Only lines containing the word "korbinzhao" belong in the answer; copy each one from the records.

(MATERIAL FOR THIS EXERCISE)

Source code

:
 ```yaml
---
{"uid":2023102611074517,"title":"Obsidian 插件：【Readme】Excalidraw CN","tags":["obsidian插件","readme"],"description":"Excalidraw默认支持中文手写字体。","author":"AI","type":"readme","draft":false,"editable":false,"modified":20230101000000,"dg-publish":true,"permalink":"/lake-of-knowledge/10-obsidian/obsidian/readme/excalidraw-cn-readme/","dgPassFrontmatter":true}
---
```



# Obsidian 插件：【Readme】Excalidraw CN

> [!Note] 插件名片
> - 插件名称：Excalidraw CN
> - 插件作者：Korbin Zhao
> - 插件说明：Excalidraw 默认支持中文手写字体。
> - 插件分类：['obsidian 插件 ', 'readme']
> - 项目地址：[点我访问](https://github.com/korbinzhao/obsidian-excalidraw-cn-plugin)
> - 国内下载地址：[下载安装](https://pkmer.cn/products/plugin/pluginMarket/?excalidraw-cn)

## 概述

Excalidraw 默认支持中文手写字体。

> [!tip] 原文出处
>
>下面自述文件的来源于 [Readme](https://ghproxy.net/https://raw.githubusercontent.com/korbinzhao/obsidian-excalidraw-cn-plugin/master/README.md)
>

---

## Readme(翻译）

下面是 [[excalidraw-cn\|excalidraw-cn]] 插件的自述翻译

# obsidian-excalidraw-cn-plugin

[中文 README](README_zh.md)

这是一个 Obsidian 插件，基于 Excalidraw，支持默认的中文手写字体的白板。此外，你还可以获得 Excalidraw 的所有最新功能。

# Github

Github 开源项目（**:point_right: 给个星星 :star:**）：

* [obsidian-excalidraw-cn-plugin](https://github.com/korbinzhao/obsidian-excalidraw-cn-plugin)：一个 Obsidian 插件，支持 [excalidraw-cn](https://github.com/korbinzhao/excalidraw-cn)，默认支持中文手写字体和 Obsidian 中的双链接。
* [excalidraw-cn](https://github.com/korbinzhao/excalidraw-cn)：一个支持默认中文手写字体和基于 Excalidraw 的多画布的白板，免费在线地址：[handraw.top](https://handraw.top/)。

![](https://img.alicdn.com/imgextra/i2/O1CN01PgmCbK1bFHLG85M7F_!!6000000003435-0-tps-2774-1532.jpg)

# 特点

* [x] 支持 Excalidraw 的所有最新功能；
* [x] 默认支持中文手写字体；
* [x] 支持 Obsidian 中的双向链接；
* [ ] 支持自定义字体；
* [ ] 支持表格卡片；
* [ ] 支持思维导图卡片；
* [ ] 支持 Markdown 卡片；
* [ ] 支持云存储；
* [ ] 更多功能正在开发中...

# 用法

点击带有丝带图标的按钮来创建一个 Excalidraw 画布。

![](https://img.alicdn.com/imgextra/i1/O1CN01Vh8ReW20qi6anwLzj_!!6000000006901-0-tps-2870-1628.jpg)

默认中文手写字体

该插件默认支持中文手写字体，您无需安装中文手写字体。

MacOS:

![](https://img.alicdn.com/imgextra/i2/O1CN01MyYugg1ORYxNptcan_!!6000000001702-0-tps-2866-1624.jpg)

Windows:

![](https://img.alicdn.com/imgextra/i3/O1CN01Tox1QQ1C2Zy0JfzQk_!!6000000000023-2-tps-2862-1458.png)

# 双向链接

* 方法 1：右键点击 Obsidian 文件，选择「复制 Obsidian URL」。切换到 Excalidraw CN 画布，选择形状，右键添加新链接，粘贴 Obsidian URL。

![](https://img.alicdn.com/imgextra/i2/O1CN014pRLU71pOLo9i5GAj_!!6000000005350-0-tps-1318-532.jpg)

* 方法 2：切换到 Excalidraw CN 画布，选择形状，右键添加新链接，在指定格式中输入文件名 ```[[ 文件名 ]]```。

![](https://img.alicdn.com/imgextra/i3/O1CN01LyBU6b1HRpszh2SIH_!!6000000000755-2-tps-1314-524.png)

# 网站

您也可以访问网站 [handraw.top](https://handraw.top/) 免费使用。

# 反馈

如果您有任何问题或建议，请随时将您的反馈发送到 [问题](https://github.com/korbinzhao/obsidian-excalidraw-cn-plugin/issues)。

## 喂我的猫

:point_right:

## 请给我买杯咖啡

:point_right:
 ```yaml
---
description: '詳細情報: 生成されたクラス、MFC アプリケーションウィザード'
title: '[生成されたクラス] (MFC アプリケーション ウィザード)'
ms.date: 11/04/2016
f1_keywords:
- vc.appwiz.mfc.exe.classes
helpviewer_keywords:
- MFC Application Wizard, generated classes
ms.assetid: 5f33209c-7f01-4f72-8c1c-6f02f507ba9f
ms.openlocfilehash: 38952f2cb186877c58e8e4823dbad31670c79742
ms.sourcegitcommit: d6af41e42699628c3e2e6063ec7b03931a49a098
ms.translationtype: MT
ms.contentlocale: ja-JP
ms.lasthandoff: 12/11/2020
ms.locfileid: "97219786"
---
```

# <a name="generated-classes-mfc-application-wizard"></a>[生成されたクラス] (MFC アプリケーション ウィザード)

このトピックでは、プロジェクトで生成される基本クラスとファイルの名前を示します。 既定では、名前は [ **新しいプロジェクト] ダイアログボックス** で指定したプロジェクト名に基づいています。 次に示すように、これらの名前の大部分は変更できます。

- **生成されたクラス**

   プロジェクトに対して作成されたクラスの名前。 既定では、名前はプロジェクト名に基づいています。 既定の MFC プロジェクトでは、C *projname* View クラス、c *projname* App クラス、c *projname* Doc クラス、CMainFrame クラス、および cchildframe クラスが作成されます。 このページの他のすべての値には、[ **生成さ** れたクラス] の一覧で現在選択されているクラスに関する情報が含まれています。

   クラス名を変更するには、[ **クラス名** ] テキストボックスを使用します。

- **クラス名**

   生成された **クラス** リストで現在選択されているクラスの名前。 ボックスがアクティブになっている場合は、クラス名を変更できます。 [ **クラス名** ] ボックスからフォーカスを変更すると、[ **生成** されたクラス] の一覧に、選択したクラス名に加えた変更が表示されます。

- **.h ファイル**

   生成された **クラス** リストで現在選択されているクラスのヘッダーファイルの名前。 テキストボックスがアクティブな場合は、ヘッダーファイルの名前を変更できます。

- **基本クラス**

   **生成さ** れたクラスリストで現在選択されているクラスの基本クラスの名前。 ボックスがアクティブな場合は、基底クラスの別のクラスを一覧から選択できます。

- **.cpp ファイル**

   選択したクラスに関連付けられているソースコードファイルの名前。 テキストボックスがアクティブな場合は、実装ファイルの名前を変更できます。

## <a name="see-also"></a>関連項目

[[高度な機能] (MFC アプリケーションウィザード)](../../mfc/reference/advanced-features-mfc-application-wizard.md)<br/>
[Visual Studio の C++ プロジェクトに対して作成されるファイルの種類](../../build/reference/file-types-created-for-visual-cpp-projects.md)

(End MATERIAL FOR THIS EXERCISE)

» **WRITTEN RESPONSE**
> - 项目地址：[点我访问](https://github.com/korbinzhao/obsidian-excalidraw-cn-plugin)
>下面自述文件的来源于 [Readme](https://ghproxy.net/https://raw.githubusercontent.com/korbinzhao/obsidian-excalidraw-cn-plugin/master/README.md)
* [obsidian-excalidraw-cn-plugin](https://github.com/korbinzhao/obsidian-excalidraw-cn-plugin)：一个 Obsidian 插件，支持 [excalidraw-cn](https://github.com/korbinzhao/excalidraw-cn)，默认支持中文手写字体和 Obsidian 中的双链接。
* [excalidraw-cn](https://github.com/korbinzhao/excalidraw-cn)：一个支持默认中文手写字体和基于 Excalidraw 的多画布的白板，免费在线地址：[handraw.top](https://handraw.top/)。
如果您有任何问题或建议，请随时将您的反馈发送到 [问题](https://github.com/korbinzhao/obsidian-excalidraw-cn-plugin/issues)。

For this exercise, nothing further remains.